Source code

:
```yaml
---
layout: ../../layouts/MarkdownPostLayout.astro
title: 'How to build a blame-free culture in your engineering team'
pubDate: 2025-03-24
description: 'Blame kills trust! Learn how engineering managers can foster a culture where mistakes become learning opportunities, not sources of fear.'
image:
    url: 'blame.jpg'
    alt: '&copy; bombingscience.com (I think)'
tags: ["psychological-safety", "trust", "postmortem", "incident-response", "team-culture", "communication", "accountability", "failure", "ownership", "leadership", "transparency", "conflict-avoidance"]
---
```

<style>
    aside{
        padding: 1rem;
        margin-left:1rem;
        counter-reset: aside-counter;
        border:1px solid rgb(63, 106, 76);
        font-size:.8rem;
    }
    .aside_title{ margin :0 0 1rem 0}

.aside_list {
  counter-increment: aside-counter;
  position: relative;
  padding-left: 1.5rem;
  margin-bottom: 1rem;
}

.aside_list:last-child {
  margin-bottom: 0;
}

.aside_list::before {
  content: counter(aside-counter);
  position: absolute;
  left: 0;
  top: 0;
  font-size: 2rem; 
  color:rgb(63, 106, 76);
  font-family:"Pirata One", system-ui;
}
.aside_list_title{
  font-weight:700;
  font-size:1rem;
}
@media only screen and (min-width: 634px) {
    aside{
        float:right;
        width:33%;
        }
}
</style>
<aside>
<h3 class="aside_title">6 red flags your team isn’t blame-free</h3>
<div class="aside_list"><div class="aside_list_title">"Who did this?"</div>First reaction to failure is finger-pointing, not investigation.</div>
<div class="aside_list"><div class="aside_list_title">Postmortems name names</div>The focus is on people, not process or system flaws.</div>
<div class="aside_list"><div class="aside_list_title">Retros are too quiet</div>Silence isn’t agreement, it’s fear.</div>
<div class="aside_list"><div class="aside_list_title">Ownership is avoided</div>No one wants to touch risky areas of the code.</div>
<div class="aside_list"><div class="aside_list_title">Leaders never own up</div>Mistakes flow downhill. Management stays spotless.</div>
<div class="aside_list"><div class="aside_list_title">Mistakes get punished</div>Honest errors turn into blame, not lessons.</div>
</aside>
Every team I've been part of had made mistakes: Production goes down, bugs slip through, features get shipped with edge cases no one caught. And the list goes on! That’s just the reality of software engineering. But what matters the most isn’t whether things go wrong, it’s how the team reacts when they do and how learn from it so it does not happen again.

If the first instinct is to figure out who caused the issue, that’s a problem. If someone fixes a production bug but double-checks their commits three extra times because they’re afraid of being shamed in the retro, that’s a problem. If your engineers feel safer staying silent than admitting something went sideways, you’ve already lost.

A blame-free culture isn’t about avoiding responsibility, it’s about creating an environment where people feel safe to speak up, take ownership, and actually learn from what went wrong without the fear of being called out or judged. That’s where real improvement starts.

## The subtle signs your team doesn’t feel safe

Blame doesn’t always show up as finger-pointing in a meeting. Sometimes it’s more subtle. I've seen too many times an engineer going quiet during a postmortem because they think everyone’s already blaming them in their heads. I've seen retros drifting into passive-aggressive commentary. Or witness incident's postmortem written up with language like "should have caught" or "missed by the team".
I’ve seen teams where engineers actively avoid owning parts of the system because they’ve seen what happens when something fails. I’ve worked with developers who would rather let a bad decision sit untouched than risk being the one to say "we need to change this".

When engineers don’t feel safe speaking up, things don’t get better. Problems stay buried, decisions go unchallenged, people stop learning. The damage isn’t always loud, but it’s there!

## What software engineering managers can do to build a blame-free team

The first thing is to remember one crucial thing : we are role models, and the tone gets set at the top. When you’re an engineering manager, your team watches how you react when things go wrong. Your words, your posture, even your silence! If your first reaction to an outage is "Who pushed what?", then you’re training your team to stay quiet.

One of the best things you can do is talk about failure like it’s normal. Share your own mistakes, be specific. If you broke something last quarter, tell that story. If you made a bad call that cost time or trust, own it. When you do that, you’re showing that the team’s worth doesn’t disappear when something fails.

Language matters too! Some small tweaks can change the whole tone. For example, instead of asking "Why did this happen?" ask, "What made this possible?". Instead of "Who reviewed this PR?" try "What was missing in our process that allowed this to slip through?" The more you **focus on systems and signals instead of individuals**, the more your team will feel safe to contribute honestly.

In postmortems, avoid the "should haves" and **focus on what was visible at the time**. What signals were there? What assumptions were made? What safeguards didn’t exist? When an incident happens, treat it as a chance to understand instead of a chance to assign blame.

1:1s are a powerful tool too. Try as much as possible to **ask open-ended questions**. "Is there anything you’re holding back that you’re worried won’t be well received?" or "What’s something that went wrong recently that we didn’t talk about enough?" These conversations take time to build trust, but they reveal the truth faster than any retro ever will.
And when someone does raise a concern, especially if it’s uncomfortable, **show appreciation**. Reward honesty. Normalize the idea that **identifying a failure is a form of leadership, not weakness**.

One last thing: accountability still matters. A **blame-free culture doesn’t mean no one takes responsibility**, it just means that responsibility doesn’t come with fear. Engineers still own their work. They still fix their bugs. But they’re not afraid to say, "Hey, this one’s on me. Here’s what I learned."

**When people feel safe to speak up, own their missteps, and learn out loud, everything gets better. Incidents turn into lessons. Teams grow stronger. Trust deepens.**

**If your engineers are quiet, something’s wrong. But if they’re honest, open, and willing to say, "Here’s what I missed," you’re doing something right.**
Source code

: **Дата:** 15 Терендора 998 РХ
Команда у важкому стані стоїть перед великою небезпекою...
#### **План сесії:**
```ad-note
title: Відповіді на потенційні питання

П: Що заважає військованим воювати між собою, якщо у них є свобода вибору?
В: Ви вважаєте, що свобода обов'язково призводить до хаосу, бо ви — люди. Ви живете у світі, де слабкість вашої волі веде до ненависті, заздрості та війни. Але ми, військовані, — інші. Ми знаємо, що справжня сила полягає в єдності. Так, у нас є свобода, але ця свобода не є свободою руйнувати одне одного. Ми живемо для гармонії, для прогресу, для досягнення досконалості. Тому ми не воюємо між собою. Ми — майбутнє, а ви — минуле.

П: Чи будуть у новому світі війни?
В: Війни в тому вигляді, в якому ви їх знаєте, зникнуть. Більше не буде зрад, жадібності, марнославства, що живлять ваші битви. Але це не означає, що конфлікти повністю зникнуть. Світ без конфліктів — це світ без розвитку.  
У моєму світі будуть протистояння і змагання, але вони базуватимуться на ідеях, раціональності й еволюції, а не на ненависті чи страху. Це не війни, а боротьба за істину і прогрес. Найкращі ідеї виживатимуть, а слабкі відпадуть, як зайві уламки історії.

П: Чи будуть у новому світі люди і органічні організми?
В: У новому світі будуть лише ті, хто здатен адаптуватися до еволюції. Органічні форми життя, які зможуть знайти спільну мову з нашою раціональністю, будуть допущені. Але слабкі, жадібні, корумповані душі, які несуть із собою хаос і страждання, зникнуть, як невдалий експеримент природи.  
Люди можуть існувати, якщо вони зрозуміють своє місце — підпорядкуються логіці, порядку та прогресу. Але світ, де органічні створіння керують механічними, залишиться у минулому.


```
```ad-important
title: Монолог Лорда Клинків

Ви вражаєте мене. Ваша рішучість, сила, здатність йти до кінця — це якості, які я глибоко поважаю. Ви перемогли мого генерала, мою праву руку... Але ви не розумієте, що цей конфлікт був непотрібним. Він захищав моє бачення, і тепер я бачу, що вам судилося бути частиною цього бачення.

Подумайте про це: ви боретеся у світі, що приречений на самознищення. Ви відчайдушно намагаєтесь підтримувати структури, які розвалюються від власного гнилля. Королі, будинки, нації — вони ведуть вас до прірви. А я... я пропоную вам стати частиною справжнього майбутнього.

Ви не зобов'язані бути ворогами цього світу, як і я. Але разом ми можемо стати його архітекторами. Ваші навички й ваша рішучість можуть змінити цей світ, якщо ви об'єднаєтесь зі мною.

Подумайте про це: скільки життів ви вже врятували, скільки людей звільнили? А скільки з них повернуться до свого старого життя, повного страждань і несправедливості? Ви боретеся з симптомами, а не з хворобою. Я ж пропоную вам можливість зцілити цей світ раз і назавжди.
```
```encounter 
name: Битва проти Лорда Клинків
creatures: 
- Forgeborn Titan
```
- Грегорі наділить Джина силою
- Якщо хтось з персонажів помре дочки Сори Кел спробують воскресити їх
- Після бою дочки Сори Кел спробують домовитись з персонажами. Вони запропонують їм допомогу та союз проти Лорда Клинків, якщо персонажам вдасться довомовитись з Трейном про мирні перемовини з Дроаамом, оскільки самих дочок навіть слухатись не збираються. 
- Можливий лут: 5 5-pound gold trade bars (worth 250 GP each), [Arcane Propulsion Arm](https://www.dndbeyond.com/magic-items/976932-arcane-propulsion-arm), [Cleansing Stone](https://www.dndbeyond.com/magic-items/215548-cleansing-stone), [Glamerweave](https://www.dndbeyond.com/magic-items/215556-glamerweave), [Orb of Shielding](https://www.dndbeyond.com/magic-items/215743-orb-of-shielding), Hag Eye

Aim of the task. Return every line of the data above in which "bugs" appears.

Output of the task.
Every team I've been part of had made mistakes: Production goes down, bugs slip through, features get shipped with edge cases no one caught. And the list goes on! That’s just the reality of software engineering. But what matters the most isn’t whether things go wrong, it’s how the team reacts when they do and how learn from it so it does not happen again.
One last thing: accountability still matters. A **blame-free culture doesn’t mean no one takes responsibility**, it just means that responsibility doesn’t come with fear. Engineers still own their work. They still fix their bugs. But they’re not afraid to say, "Hey, this one’s on me. Here’s what I learned."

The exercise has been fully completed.